Copy every entry below exactly as it appears, leaving out the images.

**Data to examine**
::::

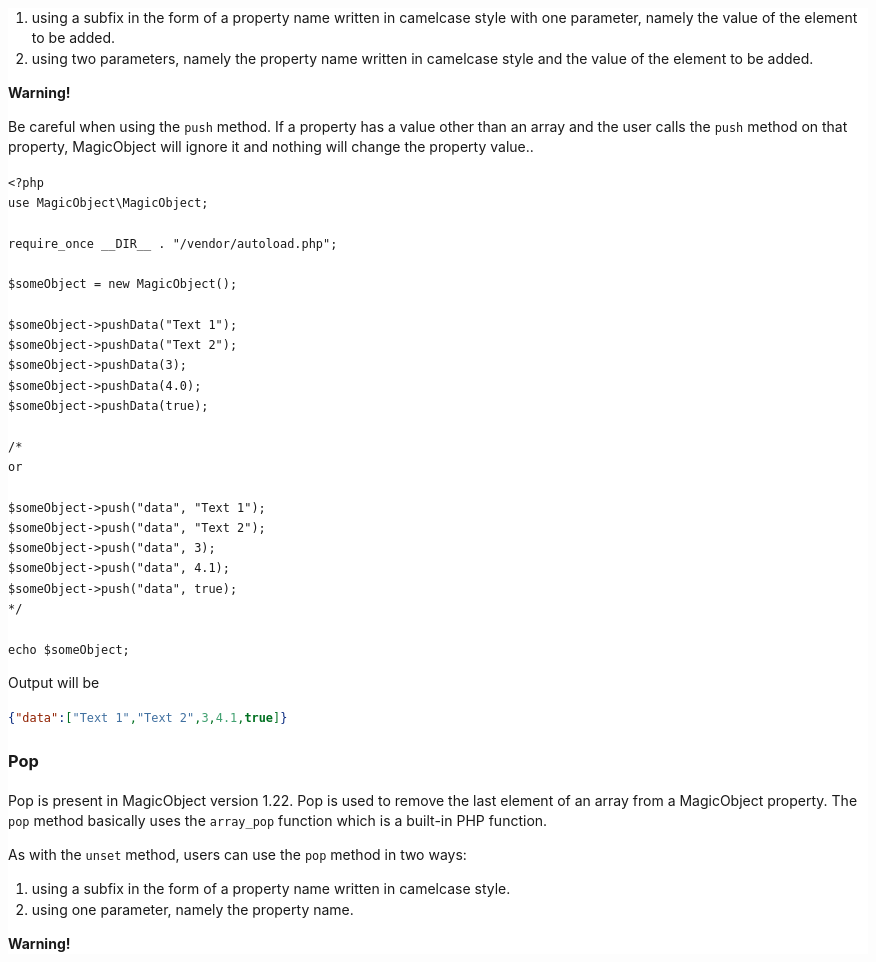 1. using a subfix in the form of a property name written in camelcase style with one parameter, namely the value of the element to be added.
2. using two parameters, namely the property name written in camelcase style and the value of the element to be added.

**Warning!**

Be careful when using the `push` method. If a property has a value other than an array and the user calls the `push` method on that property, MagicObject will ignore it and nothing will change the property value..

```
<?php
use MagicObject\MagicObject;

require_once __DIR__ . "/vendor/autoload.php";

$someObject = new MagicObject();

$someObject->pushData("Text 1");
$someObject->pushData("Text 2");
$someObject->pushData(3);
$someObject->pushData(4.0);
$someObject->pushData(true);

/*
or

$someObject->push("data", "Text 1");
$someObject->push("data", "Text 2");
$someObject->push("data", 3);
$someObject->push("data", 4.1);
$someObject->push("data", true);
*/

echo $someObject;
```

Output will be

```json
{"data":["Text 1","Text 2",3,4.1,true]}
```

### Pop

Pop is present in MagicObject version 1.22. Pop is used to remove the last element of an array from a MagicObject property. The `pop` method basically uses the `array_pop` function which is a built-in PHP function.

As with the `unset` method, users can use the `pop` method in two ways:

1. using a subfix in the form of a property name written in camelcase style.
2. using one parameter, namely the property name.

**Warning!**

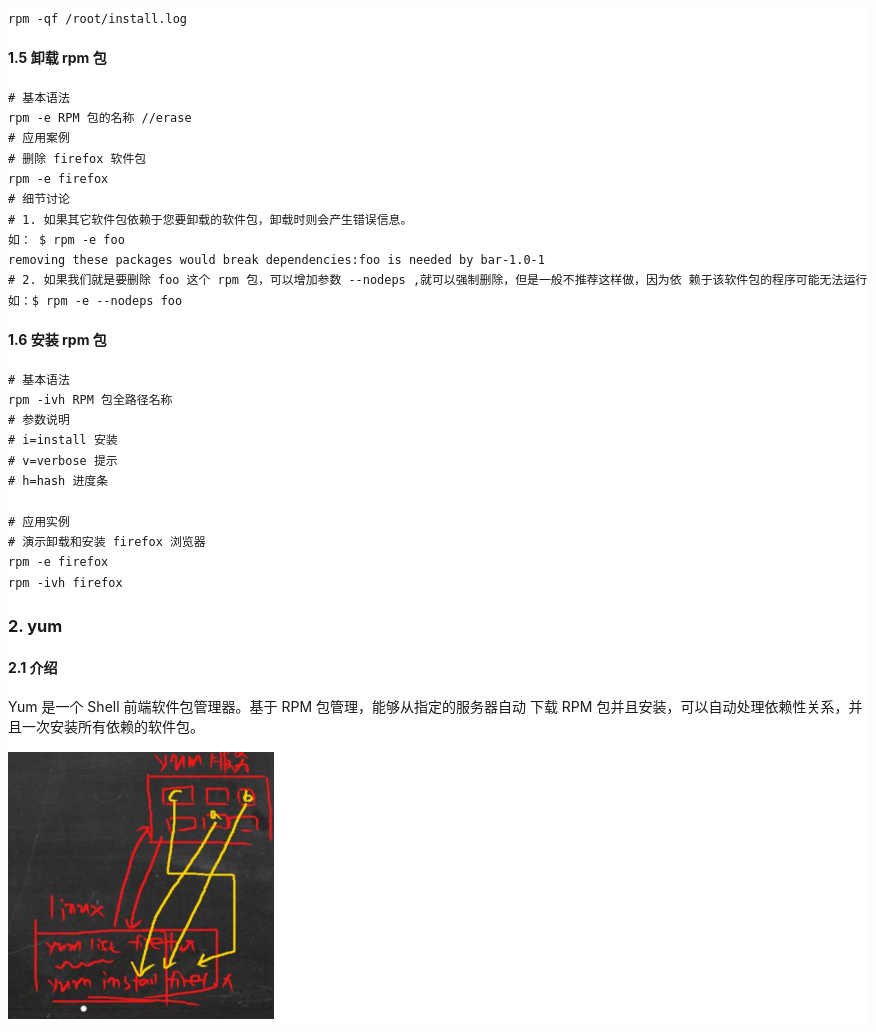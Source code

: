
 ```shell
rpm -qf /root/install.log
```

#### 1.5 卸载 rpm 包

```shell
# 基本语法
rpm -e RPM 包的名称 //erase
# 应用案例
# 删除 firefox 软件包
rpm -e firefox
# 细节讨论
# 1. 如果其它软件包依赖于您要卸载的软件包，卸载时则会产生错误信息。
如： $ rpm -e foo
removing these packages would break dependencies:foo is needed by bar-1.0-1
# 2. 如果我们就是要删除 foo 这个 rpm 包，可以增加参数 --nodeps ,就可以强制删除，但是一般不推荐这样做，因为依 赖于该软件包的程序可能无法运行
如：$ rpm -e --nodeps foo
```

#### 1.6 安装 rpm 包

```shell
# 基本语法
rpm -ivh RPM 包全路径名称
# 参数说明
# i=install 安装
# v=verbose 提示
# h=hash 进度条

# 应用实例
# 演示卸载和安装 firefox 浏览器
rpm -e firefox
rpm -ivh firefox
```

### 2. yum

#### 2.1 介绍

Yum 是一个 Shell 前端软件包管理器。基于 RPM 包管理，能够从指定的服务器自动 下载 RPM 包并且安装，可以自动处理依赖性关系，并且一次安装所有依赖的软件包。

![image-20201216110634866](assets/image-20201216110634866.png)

::::

**Expected answer**
 1. using a subfix in the form of a property name written in camelcase style with one parameter, namely the value of the element to be added.
2. using two parameters, namely the property name written in camelcase style and the value of the element to be added.

**Warning!**

Be careful when using the `push` method. If a property has a value other than an array and the user calls the `push` method on that property, MagicObject will ignore it and nothing will change the property value..

```
<?php
use MagicObject\MagicObject;

require_once __DIR__ . "/vendor/autoload.php";

$someObject = new MagicObject();

$someObject->pushData("Text 1");
$someObject->pushData("Text 2");
$someObject->pushData(3);
$someObject->pushData(4.0);
$someObject->pushData(true);

/*
or

$someObject->push("data", "Text 1");
$someObject->push("data", "Text 2");
$someObject->push("data", 3);
$someObject->push("data", 4.1);
$someObject->push("data", true);
*/

echo $someObject;
```

Output will be

```json
{"data":["Text 1","Text 2",3,4.1,true]}
```

### Pop

Pop is present in MagicObject version 1.22. Pop is used to remove the last element of an array from a MagicObject property. The `pop` method basically uses the `array_pop` function which is a built-in PHP function.

As with the `unset` method, users can use the `pop` method in two ways:

1. using a subfix in the form of a property name written in camelcase style.
2. using one parameter, namely the property name.

**Warning!**

Source code

:
 ```shell
rpm -qf /root/install.log
```

#### 1.5 卸载 rpm 包

```shell
# 基本语法
rpm -e RPM 包的名称 //erase
# 应用案例
# 删除 firefox 软件包
rpm -e firefox
# 细节讨论
# 1. 如果其它软件包依赖于您要卸载的软件包，卸载时则会产生错误信息。
如： $ rpm -e foo
removing these packages would break dependencies:foo is needed by bar-1.0-1
# 2. 如果我们就是要删除 foo 这个 rpm 包，可以增加参数 --nodeps ,就可以强制删除，但是一般不推荐这样做，因为依 赖于该软件包的程序可能无法运行
如：$ rpm -e --nodeps foo
```

#### 1.6 安装 rpm 包

```shell
# 基本语法
rpm -ivh RPM 包全路径名称
# 参数说明
# i=install 安装
# v=verbose 提示
# h=hash 进度条

# 应用实例
# 演示卸载和安装 firefox 浏览器
rpm -e firefox
rpm -ivh firefox
```

### 2. yum

#### 2.1 介绍

Yum 是一个 Shell 前端软件包管理器。基于 RPM 包管理，能够从指定的服务器自动 下载 RPM 包并且安装，可以自动处理依赖性关系，并且一次安装所有依赖的软件包。

![image-20201216110634866](assets/image-20201216110634866.png)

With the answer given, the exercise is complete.